» **Task details**
All lines from the opening of the material up to and including the line with "($d \circ e = b, a" should be transcribed exactly, pictures excepted.

» **Records**
%%
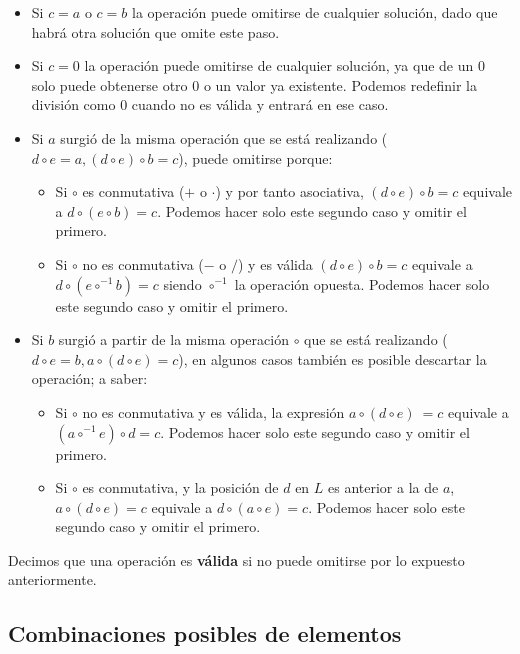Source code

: \begin{itemize}
	\item Si $c = a$ o $c = b$ la operación puede omitirse de cualquier solución,
	dado que habrá otra solución que omite este paso.
	\item Si $c = 0$ la operación puede omitirse de cualquier solución, ya que de
	un 0 solo puede obtenerse otro 0 o un valor ya existente. Podemos redefinir
	la división como 0 cuando no es válida y entrará en ese caso.
	\item Si $a$ surgió de la misma operación que se está realizando
  ($d \circ e = a, (d \circ e) \circ b = c$),
  puede omitirse porque:
	\begin{itemize}
		\item Si $\circ$ es conmutativa ($+$ o $\cdot$) y por tanto asociativa,
		$(d \circ e) \circ b = c$ equivale a $d \circ (e \circ b) = c$.
		Podemos hacer solo este segundo caso y omitir el primero.
		\item Si $\circ$ no es conmutativa ($-$ o $/$) y es válida
		$(d \circ e) \circ b = c$ equivale a $d \circ (e \circ^{-1} b) = c$
		siendo $\circ^{-1}$ la operación opuesta. Podemos hacer solo este segundo caso y omitir el primero.
	\end{itemize}
	\item Si $b$ surgió a partir de la misma operación $\circ$ que se está realizando
	($d \circ e = b, a \circ (d \circ e) = c$),
	en algunos casos también es posible descartar la operación; a saber:
	\begin{itemize}
		\item Si $\circ$ no es conmutativa y es válida, la expresión
		$a \circ (d \circ e)\ = c$ equivale a $(a \circ^{-1} e) \circ d = c$.
		Podemos hacer solo este segundo caso y omitir el primero.
		\item Si $\circ$ es conmutativa, y la posición de $d$ en $L$ es anterior a la de $a$, $a \circ (d \circ e) = c$	equivale a $d \circ (a \circ e) = c$.
		Podemos hacer solo este segundo caso y omitir el primero.
	\end{itemize}
\end{itemize}

Decimos que una operación es \textbf{válida} si no puede omitirse por lo
expuesto anteriormente.

\subsection{Combinaciones posibles de elementos}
%%
» **Response**
Source code

: \begin{itemize}
	\item Si $c = a$ o $c = b$ la operación puede omitirse de cualquier solución,
	dado que habrá otra solución que omite este paso.
	\item Si $c = 0$ la operación puede omitirse de cualquier solución, ya que de
	un 0 solo puede obtenerse otro 0 o un valor ya existente. Podemos redefinir
	la división como 0 cuando no es válida y entrará en ese caso.
	\item Si $a$ surgió de la misma operación que se está realizando
  ($d \circ e = a, (d \circ e) \circ b = c$),
  puede omitirse porque:
	\begin{itemize}
		\item Si $\circ$ es conmutativa ($+$ o $\cdot$) y por tanto asociativa,
		$(d \circ e) \circ b = c$ equivale a $d \circ (e \circ b) = c$.
		Podemos hacer solo este segundo caso y omitir el primero.
		\item Si $\circ$ no es conmutativa ($-$ o $/$) y es válida
		$(d \circ e) \circ b = c$ equivale a $d \circ (e \circ^{-1} b) = c$
		siendo $\circ^{-1}$ la operación opuesta. Podemos hacer solo este segundo caso y omitir el primero.
	\end{itemize}
	\item Si $b$ surgió a partir de la misma operación $\circ$ que se está realizando
	($d \circ e = b, a \circ (d \circ e) = c$),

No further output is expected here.